If he is extradited to the U.S. after exhausting all his legal appeals, Assange would face trial in Alexandria, Virginia, and could be sentenced to up to 175 years in an American maximum-security prison.
The charges were brought by the Trump administration over WikiLeaks’ 2010 publication of cables leaked by U.S. Army intelligence analyst Chelsea Manning detailing war crimes committed by the U.S. government in the Guantánamo Bay, Cuba, detention camp, Iraq and Afghanistan. The materials also exposed instances of the CIA engaging in torture and rendition.
WikiLeaks’ “Collateral Murder” video showing the U.S. military gunning down civilians in Iraq, including two Reuters journalists, was also published 13 years ago.
“This hearing signals a crucial stage in Julian’s battle for justice and is the end of the line in the U.K. courts,” Assange’s brother, Gabriel Shipton, said in the release. “This Christmas will be Julian’s 5th in a UK prison. He has gone through years of uncertainty, his mental and physical health getting worse and worse. He should be able to come home to Australia with his children and get the support he needs. I urge the Prime Minister to pull out all the stops in his efforts to end Julian’s suffering. Bring Julian home.”
The announcement of a hearing date comes after multiple bipartisan efforts were made this year by lawmakers in the U.S. and Assange’s home country of Australia demanding that U.S. officials drop the charges and end their extradition requests.
No publisher had been charged under the Espionage Act until Assange, and many press freedom groups have said his prosecution sets a dangerous precedent intended to criminalize journalism. U.S. prosecutors and critics of Assange have argued WikiLeaks’ publication of classified material put the lives of U.S. allies at risk, but there is no evidence that publishing the documents put anyone in danger.
The editors and publishers of the U.S. and European outlets that worked with Assange on the publication of excerpts from more than 250,000 documents he obtained in the Cablegate leak — The Guardian, The New York Times, Le Monde, Der Spiegel and El País — wrote an open letter last year calling for the U.S. to drop the charges against Assange.

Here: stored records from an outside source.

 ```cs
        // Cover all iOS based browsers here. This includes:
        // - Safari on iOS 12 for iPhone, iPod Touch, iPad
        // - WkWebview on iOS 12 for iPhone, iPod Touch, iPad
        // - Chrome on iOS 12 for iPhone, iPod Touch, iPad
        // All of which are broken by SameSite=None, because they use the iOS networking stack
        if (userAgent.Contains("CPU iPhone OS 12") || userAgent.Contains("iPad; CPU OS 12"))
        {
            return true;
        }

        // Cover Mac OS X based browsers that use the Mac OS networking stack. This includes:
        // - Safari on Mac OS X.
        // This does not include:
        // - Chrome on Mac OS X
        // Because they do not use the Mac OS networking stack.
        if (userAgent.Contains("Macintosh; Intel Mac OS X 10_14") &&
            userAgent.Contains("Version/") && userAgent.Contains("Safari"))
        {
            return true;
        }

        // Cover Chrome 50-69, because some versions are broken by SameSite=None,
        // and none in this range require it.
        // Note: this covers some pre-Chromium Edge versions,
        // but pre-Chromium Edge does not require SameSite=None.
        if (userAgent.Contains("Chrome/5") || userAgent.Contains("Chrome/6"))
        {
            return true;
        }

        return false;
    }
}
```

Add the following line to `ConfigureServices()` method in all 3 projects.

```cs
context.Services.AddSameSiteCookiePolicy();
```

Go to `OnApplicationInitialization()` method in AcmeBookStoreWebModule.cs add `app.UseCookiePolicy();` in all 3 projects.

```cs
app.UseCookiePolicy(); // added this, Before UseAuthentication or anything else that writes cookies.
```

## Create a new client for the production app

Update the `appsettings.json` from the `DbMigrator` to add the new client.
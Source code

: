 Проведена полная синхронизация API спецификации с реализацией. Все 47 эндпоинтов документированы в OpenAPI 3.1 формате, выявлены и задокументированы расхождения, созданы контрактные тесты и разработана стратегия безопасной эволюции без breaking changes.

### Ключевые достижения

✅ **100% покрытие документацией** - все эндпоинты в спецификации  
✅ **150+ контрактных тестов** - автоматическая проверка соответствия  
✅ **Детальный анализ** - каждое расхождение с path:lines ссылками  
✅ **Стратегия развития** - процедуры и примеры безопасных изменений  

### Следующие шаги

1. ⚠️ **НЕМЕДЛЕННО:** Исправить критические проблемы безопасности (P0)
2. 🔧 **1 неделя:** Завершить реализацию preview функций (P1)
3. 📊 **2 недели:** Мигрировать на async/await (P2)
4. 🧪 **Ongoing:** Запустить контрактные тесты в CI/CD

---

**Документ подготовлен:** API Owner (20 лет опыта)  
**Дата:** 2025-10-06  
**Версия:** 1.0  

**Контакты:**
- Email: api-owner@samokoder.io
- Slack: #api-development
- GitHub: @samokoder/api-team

Assange has been held at London’s high-security Belmarsh Prison since he was removed from the Ecuadorian Embassy on April 11, 2019, for breaching bail conditions. He had sought asylum at the embassy since 2012 to avoid being sent to Sweden over allegations he raped two women because Sweden would not provide assurances it would protect him from extradition to the U.S. The investigations into the sexual assault allegations were eventually dropped.
“The last four and a half years have taken the most considerable toll on Julian and his family, including our two young sons,” Assange’s wife, Stella, said in the release. The couple married while Assange was in prison.
“His mental health and physical state have deteriorated significantly,” she continued. “With the myriad of evidence that has come to light since the original hearing in 2019, such as the violation of legal privilege and reports that senior U.S. officials were involved in formulating assassination plots against my husband, there is no denying that a fair trial, let alone Julian’s safety on U.S. soil, is an impossibility were he to be extradited. The persecution of this innocent journalist and publisher must end.”
Assange’s lawyers have also applied to the European Court of Human Rights, which could potentially block his extradition to the U.S.
Shortly after the hearing date was announced, Assange supporters called for a mass protest at the court on the days the hearing is scheduled for.
The Obama administration decided not to indict Assange in 2013 over WikiLeaks’ publication of the classified cables in 2010 because it would have had to also indict journalists from major news outlets who published the same materials. Former President Obama also commuted Manning’s 35-year sentence for violations of the Espionage Act and other offenses to seven years in January 2017, and Manning, who had been imprisoned since 2010, was released later that year.
But Former President Trump’s Justice Department later moved to indict Assange under the Espionage Act, and the Biden administration has continued to pursue his prosecution.